[Instructions for the task]: Among the entries below, how many lines contain "Over"? Answer with the number only.

BEGIN Given data

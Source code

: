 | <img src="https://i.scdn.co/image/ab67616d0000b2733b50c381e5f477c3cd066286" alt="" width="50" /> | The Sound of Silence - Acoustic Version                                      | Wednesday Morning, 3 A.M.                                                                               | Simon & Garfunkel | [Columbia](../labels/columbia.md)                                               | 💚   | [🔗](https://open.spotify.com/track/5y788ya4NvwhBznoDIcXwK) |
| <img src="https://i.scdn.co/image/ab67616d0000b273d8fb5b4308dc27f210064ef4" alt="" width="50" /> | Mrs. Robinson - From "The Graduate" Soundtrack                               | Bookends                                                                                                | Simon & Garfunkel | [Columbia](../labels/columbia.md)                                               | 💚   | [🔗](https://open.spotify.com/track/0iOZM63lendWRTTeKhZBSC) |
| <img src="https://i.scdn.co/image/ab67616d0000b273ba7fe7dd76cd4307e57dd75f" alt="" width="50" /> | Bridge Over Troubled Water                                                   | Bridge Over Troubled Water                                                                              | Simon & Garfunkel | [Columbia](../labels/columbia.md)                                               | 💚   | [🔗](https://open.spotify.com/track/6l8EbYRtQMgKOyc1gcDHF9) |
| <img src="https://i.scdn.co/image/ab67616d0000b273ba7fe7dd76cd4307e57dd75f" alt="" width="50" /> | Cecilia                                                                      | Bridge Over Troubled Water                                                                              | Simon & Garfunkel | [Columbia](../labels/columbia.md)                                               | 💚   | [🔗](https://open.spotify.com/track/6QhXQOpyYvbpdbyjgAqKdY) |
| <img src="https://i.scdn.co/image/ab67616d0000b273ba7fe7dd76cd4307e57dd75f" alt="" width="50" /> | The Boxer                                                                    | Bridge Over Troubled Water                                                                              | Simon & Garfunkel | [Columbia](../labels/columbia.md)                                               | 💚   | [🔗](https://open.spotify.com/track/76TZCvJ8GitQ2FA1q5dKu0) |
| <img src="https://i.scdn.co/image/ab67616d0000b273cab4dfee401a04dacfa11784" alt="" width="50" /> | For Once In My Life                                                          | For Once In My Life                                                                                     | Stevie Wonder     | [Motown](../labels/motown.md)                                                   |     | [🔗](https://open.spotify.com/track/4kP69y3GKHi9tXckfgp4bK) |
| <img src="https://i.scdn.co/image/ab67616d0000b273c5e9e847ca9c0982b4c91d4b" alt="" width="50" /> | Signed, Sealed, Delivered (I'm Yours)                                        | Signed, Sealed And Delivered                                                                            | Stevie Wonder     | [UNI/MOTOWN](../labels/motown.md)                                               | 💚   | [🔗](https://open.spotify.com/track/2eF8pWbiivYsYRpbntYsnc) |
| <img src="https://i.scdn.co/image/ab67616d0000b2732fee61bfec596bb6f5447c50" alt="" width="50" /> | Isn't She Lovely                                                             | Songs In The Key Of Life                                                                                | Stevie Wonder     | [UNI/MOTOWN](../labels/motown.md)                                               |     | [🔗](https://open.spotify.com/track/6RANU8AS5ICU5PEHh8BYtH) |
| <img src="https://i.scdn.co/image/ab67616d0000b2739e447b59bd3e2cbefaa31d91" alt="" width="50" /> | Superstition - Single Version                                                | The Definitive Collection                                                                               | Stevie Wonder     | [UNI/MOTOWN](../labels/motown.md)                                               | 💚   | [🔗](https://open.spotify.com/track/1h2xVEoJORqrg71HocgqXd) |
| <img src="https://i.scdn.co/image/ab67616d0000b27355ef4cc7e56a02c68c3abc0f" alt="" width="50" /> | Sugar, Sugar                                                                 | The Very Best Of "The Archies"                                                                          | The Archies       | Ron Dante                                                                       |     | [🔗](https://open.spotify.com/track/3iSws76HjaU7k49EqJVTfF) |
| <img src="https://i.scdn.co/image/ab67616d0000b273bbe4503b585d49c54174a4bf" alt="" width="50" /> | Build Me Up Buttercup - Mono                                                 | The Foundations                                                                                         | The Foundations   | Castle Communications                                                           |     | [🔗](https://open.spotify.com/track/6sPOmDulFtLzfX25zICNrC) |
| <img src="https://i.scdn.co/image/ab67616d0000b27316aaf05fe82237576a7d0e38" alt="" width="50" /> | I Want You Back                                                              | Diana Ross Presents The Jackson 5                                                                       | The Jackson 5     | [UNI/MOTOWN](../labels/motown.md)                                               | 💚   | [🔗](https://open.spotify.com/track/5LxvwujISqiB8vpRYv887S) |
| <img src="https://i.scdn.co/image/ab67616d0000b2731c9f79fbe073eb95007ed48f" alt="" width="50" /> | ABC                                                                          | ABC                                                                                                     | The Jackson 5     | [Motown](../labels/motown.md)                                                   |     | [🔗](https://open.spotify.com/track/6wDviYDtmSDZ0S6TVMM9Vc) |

END Given data

[Result for this exercise]: 3